Final Safety Thoughts

Regardless of what camera/lens combination you use to image the partial solar eclipse, remember that the filter always attaches to the front, or Sun-pointing side, of your lens. Never point an unfiltered camera at the Sun with its live view or electronic viewfinder activated. That’s a good way to potentially damage the camera’s sensors and electronics. If your camera has an old-fashioned optical viewfinder (maybe it’s a point-and-shoot), and it doesn’t have through-the-lens viewing, make sure you cover the viewfinder with the AstroSolar Safety Film. If you’re using a smartphone, tape a piece of AstroSolar Film over the front of its camera lens before pointing it sunward.

Well before solar eclipse day, test your camera and filter combination.
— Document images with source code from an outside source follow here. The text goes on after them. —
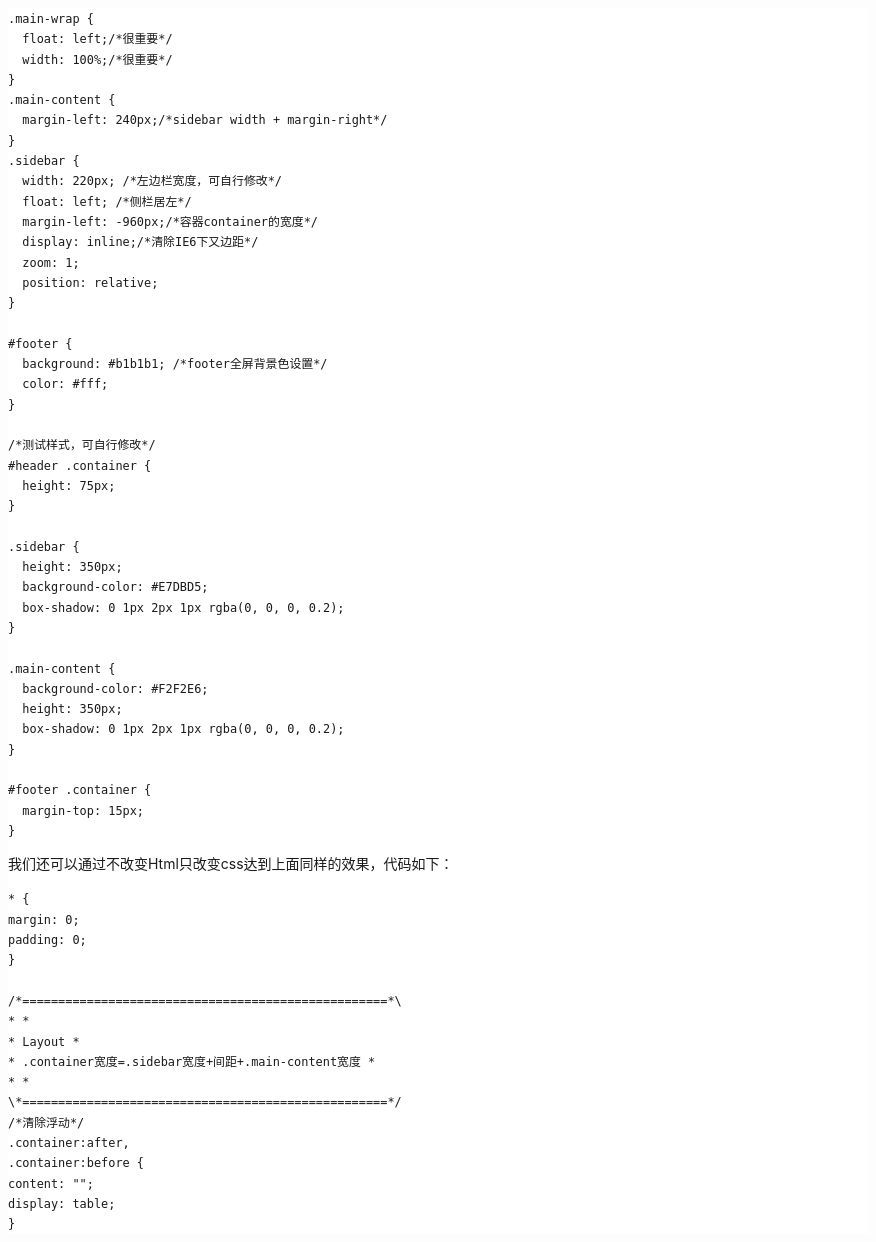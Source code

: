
 ```
.main-wrap {
  float: left;/*很重要*/
  width: 100%;/*很重要*/
}
.main-content {
  margin-left: 240px;/*sidebar width + margin-right*/
}
.sidebar {
  width: 220px; /*左边栏宽度，可自行修改*/
  float: left; /*侧栏居左*/
  margin-left: -960px;/*容器container的宽度*/
  display: inline;/*清除IE6下又边距*/
  zoom: 1;
  position: relative;
}
 
#footer {
  background: #b1b1b1; /*footer全屏背景色设置*/
  color: #fff;
}
 
/*测试样式，可自行修改*/
#header .container {
  height: 75px;
}
 
.sidebar {
  height: 350px;
  background-color: #E7DBD5;
  box-shadow: 0 1px 2px 1px rgba(0, 0, 0, 0.2);
}
 
.main-content {
  background-color: #F2F2E6;
  height: 350px;
  box-shadow: 0 1px 2px 1px rgba(0, 0, 0, 0.2);
}
 
#footer .container {
  margin-top: 15px;
}
```

我们还可以通过不改变Html只改变css达到上面同样的效果，代码如下：

```
* {
margin: 0;
padding: 0;
}

/*===================================================*\
* *
* Layout *
* .container宽度=.sidebar宽度+间距+.main-content宽度 *
* *
\*===================================================*/
/*清除浮动*/
.container:after,
.container:before {
content: "";
display: table;
}

```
Ensure the filter will stay on the front of the lens—you don’t want it popping off while it’s pointed at the Sun. Try different exposures to see which one is best. If you’re using a smartphone, see if the image size is large enough to make photography worthwhile. But above all, when looking at and/or photographing the Sun, eclipsed or not, think safety first. Your eyes are irreplaceable.